_WORK INSTRUCTIONS_: The copy you give must match the lines from the top of the data through the line containing "상세한 설명은 [4." exactly, and it must hold no pictures.
[SUPPLIED RECORDS]
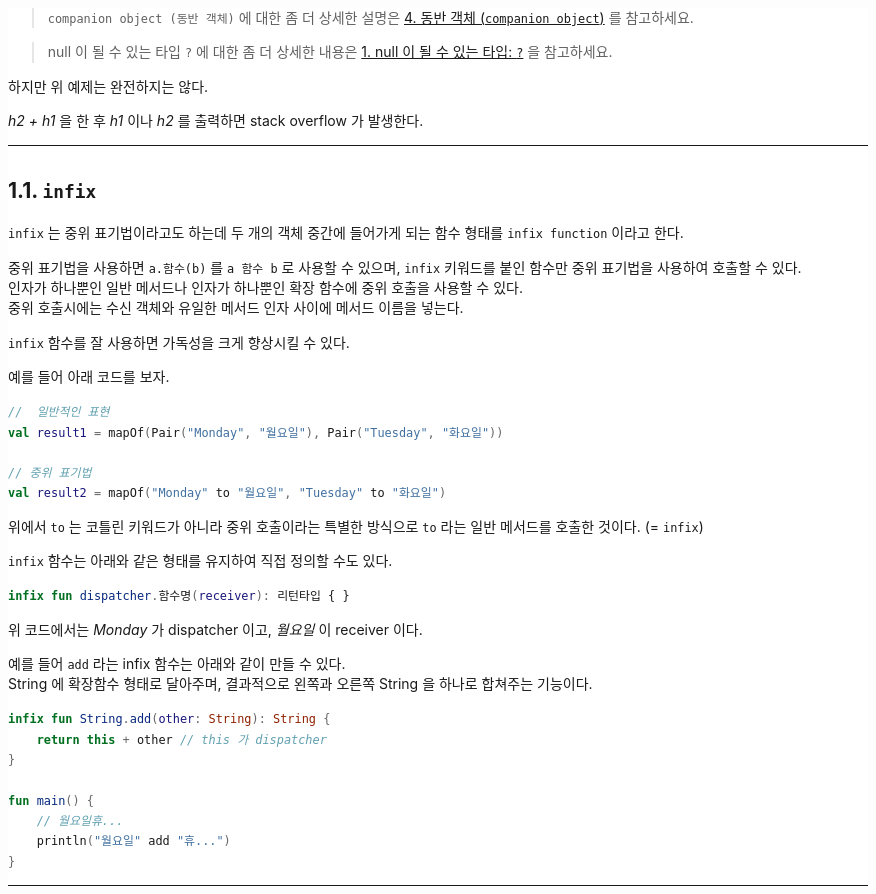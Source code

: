 > `companion object (동반 객체)` 에 대한 좀 더 상세한 설명은 [4. 동반 객체 (`companion object`)](https://assu10.github.io/dev/2024/03/03/kotlin-object-oriented-programming-5/#4-%EB%8F%99%EB%B0%98-%EA%B0%9D%EC%B2%B4-companion-object) 를 참고하세요.

> null 이 될 수 있는 타입 `?` 에 대한 좀 더 상세한 내용은 [1. null 이 될 수 있는 타입: `?`](https://assu10.github.io/dev/2024/02/11/kotlin-function-2/#1-null-%EC%9D%B4-%EB%90%A0-%EC%88%98-%EC%9E%88%EB%8A%94-%ED%83%80%EC%9E%85-) 을 참고하세요.

하지만 위 예제는 완전하지는 않다.

_h2 + h1_ 을 한 후 _h1_ 이나 _h2_ 를 출력하면 stack overflow 가 발생한다.

---

## 1.1. `infix`

`infix` 는 중위 표기법이라고도 하는데 두 개의 객체 중간에 들어가게 되는 함수 형태를 `infix function` 이라고 한다.

중위 표기법을 사용하면 `a.함수(b)` 를 `a 함수 b` 로 사용할 수 있으며, `infix` 키워드를 붙인 함수만 중위 표기법을 사용하여 호출할 수 있다.  
인자가 하나뿐인 일반 메서드나 인자가 하나뿐인 확장 함수에 중위 호출을 사용할 수 있다.  
중위 호출시에는 수신 객체와 유일한 메서드 인자 사이에 메서드 이름을 넣는다.

`infix` 함수를 잘 사용하면 가독성을 크게 향상시킬 수 있다.

예를 들어 아래 코드를 보자.
```kotlin
//  일반적인 표현
val result1 = mapOf(Pair("Monday", "월요일"), Pair("Tuesday", "화요일"))

// 중위 표기법
val result2 = mapOf("Monday" to "월요일", "Tuesday" to "화요일")
```

위에서 `to` 는 코틀린 키워드가 아니라 중위 호출이라는 특별한 방식으로 `to` 라는 일반 메서드를 호출한 것이다. (= `infix`)

`infix` 함수는 아래와 같은 형태를 유지하여 직접 정의할 수도 있다.

```kotlin
infix fun dispatcher.함수명(receiver): 리턴타입 { }
```

위 코드에서는 _Monday_ 가 dispatcher 이고, _월요일_ 이 receiver 이다.

예를 들어 `add` 라는 infix 함수는 아래와 같이 만들 수 있다.  
String 에 확장함수 형태로 달아주며, 결과적으로 왼쪽과 오른쪽 String 을 하나로 합쳐주는 기능이다.

```kotlin
infix fun String.add(other: String): String {
    return this + other // this 가 dispatcher
}

fun main() {
    // 월요일휴...
    println("월요일" add "휴...")
}
```

---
[/SUPPLIED RECORDS]
_ANSWER TO THIS PROBLEM_:
Source code

: > `companion object (동반 객체)` 에 대한 좀 더 상세한 설명은 [4. 동반 객체 (`companion object`)](https://assu10.github.io/dev/2024/03/03/kotlin-object-oriented-programming-5/#4-%EB%8F%99%EB%B0%98-%EA%B0%9D%EC%B2%B4-companion-object) 를 참고하세요.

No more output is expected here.